◆ Your objective
The line containing "it operates within." marks the end: copy exactly every line from the start of the records below up to and including it, leaving out pictures.

◆ Task input
· · · · ·

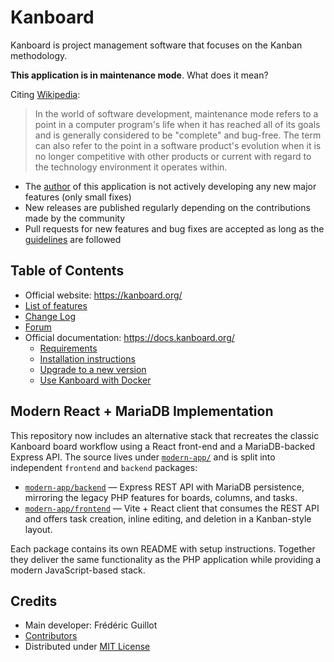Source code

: Kanboard
========

Kanboard is project management software that focuses on the Kanban methodology.

**This application is in maintenance mode**. What does it mean?

Citing [Wikipedia](https://en.wikipedia.org/wiki/Maintenance_mode):

> In the world of software development, maintenance mode refers to a point in a computer program's life when it has reached all of its goals and is generally considered to be "complete" and bug-free. The term can also refer to the point in a software product's evolution when it is no longer competitive with other products or current with regard to the technology environment it operates within.

- The [author](#credits) of this application is not actively developing any new major features (only small fixes)
- New releases are published regularly depending on the contributions made by the community
- Pull requests for new features and bug fixes are accepted as long as the [guidelines](.github/pull_request_template.md) are followed

Table of Contents
-----------------

- Official website: <https://kanboard.org/>
- [List of features](https://kanboard.org/#features)
- [Change Log](https://github.com/kanboard/kanboard/blob/main/ChangeLog)
- [Forum](https://kanboard.discourse.group/)
- Official documentation: <https://docs.kanboard.org/>
    - [Requirements](https://docs.kanboard.org/v1/admin/requirements/)
    - [Installation instructions](https://docs.kanboard.org/v1/admin/installation/)
    - [Upgrade to a new version](https://docs.kanboard.org/v1/admin/upgrade/)
    - [Use Kanboard with Docker](https://docs.kanboard.org/v1/admin/docker/)

Modern React + MariaDB Implementation
------------------------------------

This repository now includes an alternative stack that recreates the classic Kanboard board workflow using a React front-end and a MariaDB-backed Express API. The source lives under [`modern-app/`](modern-app/) and is split into independent `frontend` and `backend` packages:

- [`modern-app/backend`](modern-app/backend) — Express REST API with MariaDB persistence, mirroring the legacy PHP features for boards, columns, and tasks.
- [`modern-app/frontend`](modern-app/frontend) — Vite + React client that consumes the REST API and offers task creation, inline editing, and deletion in a Kanban-style layout.

Each package contains its own README with setup instructions. Together they deliver the same functionality as the PHP application while providing a modern JavaScript-based stack.

Credits
-------

- Main developer: Frédéric Guillot
- [Contributors](https://github.com/kanboard/kanboard/graphs/contributors)
- Distributed under [MIT License](https://github.com/kanboard/kanboard/blob/main/LICENSE)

· · · · ·

◆ Task response
Source code

: Kanboard
========

Kanboard is project management software that focuses on the Kanban methodology.

**This application is in maintenance mode**. What does it mean?

Citing [Wikipedia](https://en.wikipedia.org/wiki/Maintenance_mode):

> In the world of software development, maintenance mode refers to a point in a computer program's life when it has reached all of its goals and is generally considered to be "complete" and bug-free. The term can also refer to the point in a software product's evolution when it is no longer competitive with other products or current with regard to the technology environment it operates within.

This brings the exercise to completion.